Gardens were another facet of investment we looked at in 2007-08. In addition to clearing the land, this involves fencing, either with wire or more commonly brush, and represented an important investment for around 40% of households. However, in the last few years, garden areas have not expanded significantly, except in the A1 villagised sites, as most of the clearance and garden establishment happened earlier, and again we have not included this aspect of investment in our overall assessment for the recent period.
Farm equipment and transport are two other areas of investment that continue to be important, with accelerating levels. In the five years before 2011, 181 ox ploughs, 40 cultivators, and 94 scotch carts were bought. This represents new investments of US$271 per household if the equipment was valued at a 2009 price. Equally, transport has been a focus of investment with bicycles being bought especially in the A1 sites, cars in the A1 self-contained and A2 sites, and a few tractors in the A2 sites. In the five years before 2011, 175 bicycles, 67 cars and 19 tractors had been purchased, representing a total of $320 per household at 2009 prices.
The investment values per household across the subset of categories we have looked at over time is summarised in a table below, which compares the 2011-12 data presented in the book for 2007-08.
|Focus of investment||2007-08Average per household (US$) at standardised 2009 prices||2011-12Average per household (US$) at standardised 2009 prices|
|Cattle||612||247 (purchase), all increases 961|
|Transport||150||320 (232 excluding tractors)|
|Total||$2161||$1491 to $2293|
We can see that investment has continued, particularly in assets linked to farm production (whether in terms of cattle, farm equipment or transport) and resettlement living (especially housing, sanitation and water supplies).
In addition, there has been significant investment in items we didn’t even look at in 2007-08 such as solar panels and cell phones.

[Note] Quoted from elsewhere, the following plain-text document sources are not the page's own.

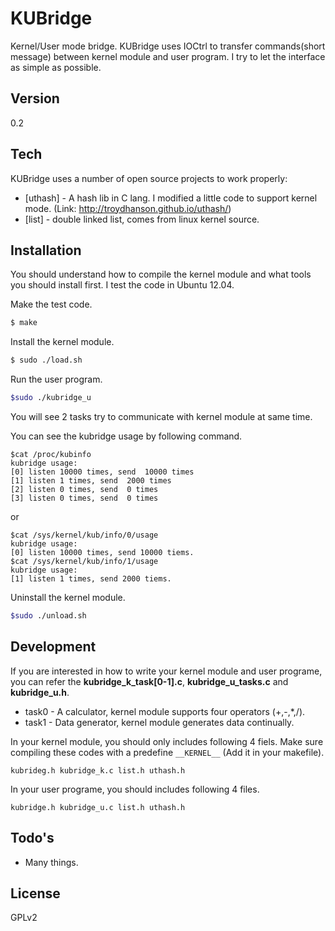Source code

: # KUBridge
Kernel/User mode bridge. KUBridge uses IOCtrl to transfer commands(short message) between kernel module and user program.
I try to let the interface as simple as possible.

## Version
0.2

## Tech

KUBridge uses a number of open source projects to work properly:

* [uthash] - A hash lib in C lang. I modified a little code to support kernel mode. (Link: http://troydhanson.github.io/uthash/)
* [list] - double linked list, comes from linux kernel source.

## Installation
You should understand how to compile the kernel module and what tools you should install first. I test the code in Ubuntu 12.04.

Make the test code.
```sh
$ make
```
Install the kernel module.
```sh
$ sudo ./load.sh
```
Run the user program.
```sh
$sudo ./kubridge_u
```
You will see 2 tasks try to communicate with kernel module at same time.

You can see the kubridge usage by following command.
```
$cat /proc/kubinfo
kubridge usage:
[0] listen 10000 times, send  10000 times
[1] listen 1 times, send  2000 times
[2] listen 0 times, send  0 times
[3] listen 0 times, send  0 times
```
or
```
$cat /sys/kernel/kub/info/0/usage
kubridge usage:
[0] listen 10000 times, send 10000 tiems.
$cat /sys/kernel/kub/info/1/usage
kubridge usage:
[1] listen 1 times, send 2000 tiems.
```

Uninstall the kernel module.
```sh
$sudo ./unload.sh
```

## Development
If you are interested in how to write your kernel module and user programe, you can refer the __kubridge_k_task[0-1].c__, __kubridge_u_tasks.c__ and __kubridge_u.h__.

* task0 - A calculator, kernel module supports four operators (+,-,*,/).
* task1 - Data generator, kernel module generates data continually.

In your kernel module, you should only includes following 4 fiels. Make sure compiling these codes with a predefine `__KERNEL__` (Add it in your makefile). 
```
kubrideg.h kubridge_k.c list.h uthash.h 
```
In your user programe, you should includes following 4 files.
```
kubridge.h kubridge_u.c list.h uthash.h
```

## Todo's

 - Many things.

## License
GPLv2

A few years ago, these were regarded as luxuries, available to only a few, but today, they are widely available. In the five years before 2011, 661 cell phones and 227 solar panels were bought across the sites, representing 1.75 new cell phones per household and 0.6 solar panels. At a current rough average value, the total investment per household in cell phones (at $50 each) was $87 and solar panels (at $150 each) was $90.
While multiple caveats must be attached to all these figures, the point, as noted before, is less the actual number but more the scale and trend of the investment dynamic. This is significant and impressive, and has continued now over many years, generated in large part through the economic activities motivated by land reform. Of course patterns of investment are highly differentiated, and in this short blog I have not been able to drill down into the detail. There are those who are doing well, and those who are not, and patterns of accumulation and differentiation continue to play out with multiple implications for agrarian dynamics.
But at root, as shown in our earlier studies, and again in our follow up data, we can see that the process of ‘accumulation from below’ is widespread, with important implications for longer term trajectories and the type of support that the resettlement areas need as part of a post-land reform rural development policy.
The on-going Masvingo study research is conducted by Ian Scoones, Blasio Mavedzenge, Felix Murimbarimba and Jacob Mahenehene.